Recommendation of the Board of Directors

 

THE BOARD RECOMMENDS THAT YOU VOTE “FOR” THE ELECTION OF THE FIVE NOMINEES LISTED ABOVE.

 

CORPORATE GOVERNANCE

 

Corporate Governance Guidelines

 

A complete copy of the Company’s corporate governance guidelines, which the Board reviews at least annually, is posted on the Company’s website at www.wtoffshore.com. Because Tracy W. Krohn, the Company’s Chairman and Chief Executive Officer, controls approximately 61% of the outstanding shares of Common Stock, the Company is a “controlled company” under New York Stock Exchange Corporate Governance Rules.

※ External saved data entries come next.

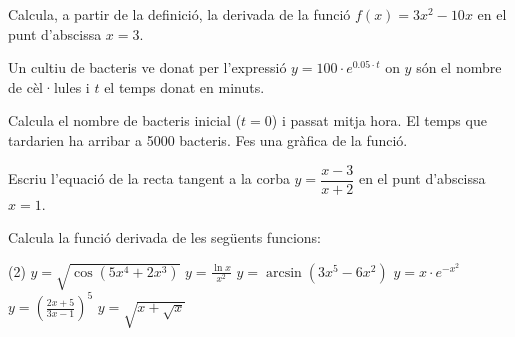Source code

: \begin{mylist}
	\exer[2] Calcula, a partir de la definició, la derivada de la funció $f(x)=3x^2 -10x$ en el punt d'abscissa $x=3$. 
	
	\exer[2] Un cultiu de bacteris ve donat per l'expressió $y=100 \cdot e^{0.05\cdot t}$ on $y$ són el nombre de cèl·lules i $t$ el temps donat en minuts. 
	\begin{tasks}
		\task Calcula el nombre de bacteris inicial ($t=0$) i passat mitja hora.
		\task El temps que tardarien ha arribar a 5000 bacteris.
		\task Fes una gràfica de la funció.
	\end{tasks} 
	
	\exer[2] Escriu l'equació de la recta tangent a la corba $y=\dfrac{x-3}{x+2}$ en el punt d'abscissa \linebreak $x=1$.
	\answers{$y=-\frac{2}{3}+\frac{5}{9}(x-1)$ o $y=\frac{5x}{9}-\frac{11}{9}$.}
	
	\exer[2] Calcula la funció derivada de les següents funcions:
	\begin{tasks}(2)
		\task $y=\sqrt{\cos (5x^4+2x^3)}$
		\task $y=\frac{\ln x}{x^2}$
		\task $y=\arcsin (3x^5 - 6 x^2)$
		\task $y=x\cdot e^{-x^2}$
		\task $y=\left(\frac{2x+5}{3x-1}\right)^5$
		\task $y=\sqrt{x+\sqrt{x}}$
	\end{tasks}
	

\end{mylist}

Accordingly, the Company is not required to (i) maintain a majority of independent directors on the Board, (ii) maintain a Nominating and Corporate Governance Committee composed entirely of independent directors or (iii) maintain a Compensation Committee composed entirely of independent directors. Notwithstanding these exemptions, the Company requires that the Compensation Committee of the Board consist entirely of independent directors, as is more fully discussed below under the heading Standing Committees of the Board of Directors.

 

Independence

 

The Board has determined that each nominee, other than Messrs. Krohn and Freel and Ms. Boulet, is “independent” as defined by the New York Stock Exchange listing standards.

 

Standing Committees of the Board of Directors

 

The Board has three standing committees—the Audit Committee, the Compensation Committee and the Nominating Committee and Corporate Governance Committee. Because a single person controls the Company, the Company is a “controlled company” within the meaning of the rules of the New York Stock Exchange, and, accordingly, the Company is not required to maintain an independent Compensation Committee or independent Nominating and Corporate Governance Committee. The Company believes, however, that it is in its best interests to have a Compensation Committee consisting entirely of independent directors. As such, the Company’s Compensation Committee Charter adopted by the Board of Directors requires all members to be independent.

 

Audit Committee

 

Currently, Messrs. Luikart and Katz and Ms. Boulet sit on the Company’s Audit Committee. The Board has determined that both Messrs. Luikart and Katz are “independent” under the standards of both the New York Stock Exchange and Securities and Exchange Commission (the “SEC”) regulations. Pursuant to the New York Stock Exchange and SEC regulations, the Board has also determined that Ms. Boulet is not independent because she serves as Special Counsel to the law firm of Adams and Reese, LLP, to which the Company paid $922,184 in legal fees in 2004. The Board considers Mr. Katz an “audit committee financial expert,” as defined under the Securities Act of 1933.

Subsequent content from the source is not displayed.